TIM REED, CEO, MYOB – the strategic people manager

When MYOB made its move into cloud software, it was a return to the internet for its CEO, Tim Reed. Earlier in his career, the father of three had worked in Silicon Valley after completing a Harvard MBA. The internet businesses for which he worked from 1995 to 2003 – including Internet Profiles Corporation, DoveBid and Elance – would help to shape the web as we know it. But it is individuals from Reed’s past, rather than experience, that he credits for turning him into the manager he is today.
The first was his father. Reed’s parents were both schoolteachers, but the year Reed was born, his father gave up his career to start a small business. Living with his wife and children in Drouin in rural Victoria, and later in Marysville, the entrepreneur went on to launch four more businesses over the next 40 years, including a bus line, guesthouse and tour business.
“I saw firsthand the ups and downs of running a small business: the long hours and the sacrifices, the hard times and, when things are going well, the rewards,” says Reed, now 43. “He had a good work ethic and a healthy attitude to risk. Some of that pounded itself into my DNA.”

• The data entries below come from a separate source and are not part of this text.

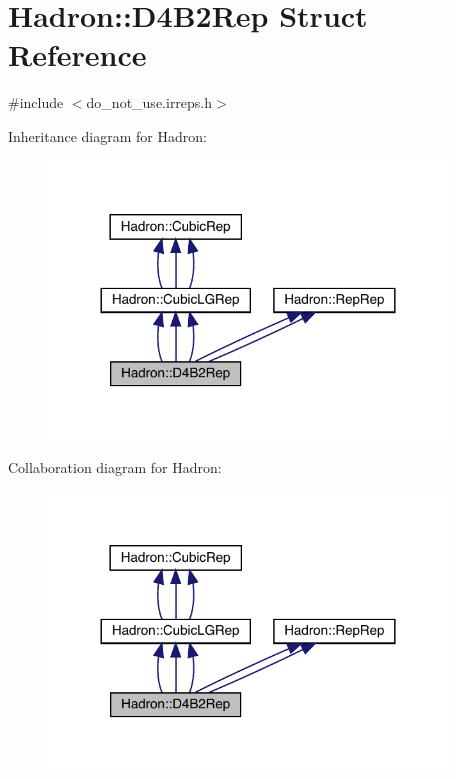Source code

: \hypertarget{structHadron_1_1D4B2Rep}{}\section{Hadron\+:\+:D4\+B2\+Rep Struct Reference}
\label{structHadron_1_1D4B2Rep}


{\ttfamily \#include $<$do\+\_\+not\+\_\+use.\+irreps.\+h$>$}



Inheritance diagram for Hadron\+:
\nopagebreak
\begin{figure}[H]
\begin{center}
\leavevmode
\includegraphics[width=300pt]{dd/d69/structHadron_1_1D4B2Rep__inherit__graph}
\end{center}
\end{figure}


Collaboration diagram for Hadron\+:
\nopagebreak
\begin{figure}[H]
\begin{center}
\leavevmode
\includegraphics[width=300pt]{d0/d73/structHadron_1_1D4B2Rep__coll__graph}
\end{center}
\end{figure}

When his parents divorced, Reed moved with his mother, brother and sister to Melbourne, where he earned a first-class honours degree in commerce. This led to a job at LEK Consulting.
At LEK, Reed spent one year each in Australia, Asia and the UK under the tutelage of Richard Fuller, now a British MP. Fuller “stretched me, supported me and exposed me to some fantastic opportunities”, recalls Reed. “He gave me opportunities to mix with executives who had decades more experience than I did. He gave me a lot of rope, but on no occasion did he let me hang myself. I see myself doing these things now with staff members.”
Reed’s American-Hungarian wife Karola, who he met in Silicon Valley, helped convince him to move back to Australia in 2003 once they had begun raising a family. He planned to open a microbrewery, but a meeting with Neil Gamble, CEO of software company Solution 6, turned all that around.
Reed was employed as general manager of Solution 6’s Australian operations, and nine months into his reign, the business was purchased by MYOB.
“Over the last decade, the pace of change in the channels through which MYOB develops relationships with customers has been astounding,” he says. “The core promise, that it makes your business life easier, hasn’t changed. But everything we have to do to deliver on that promise is different.”
The cloud opens up powerful possibilities for accounting software, says Reed – from the capacity to submit information to clients, accountants or regulatory bodies, to the ability to see your business in aggregated form compared to others in your industry, to mobile access and mobile payments.
“The pace of innovation is certainly not going to slow down any time soon,” says Reed.
“That’s what gets me out of bed every morning.”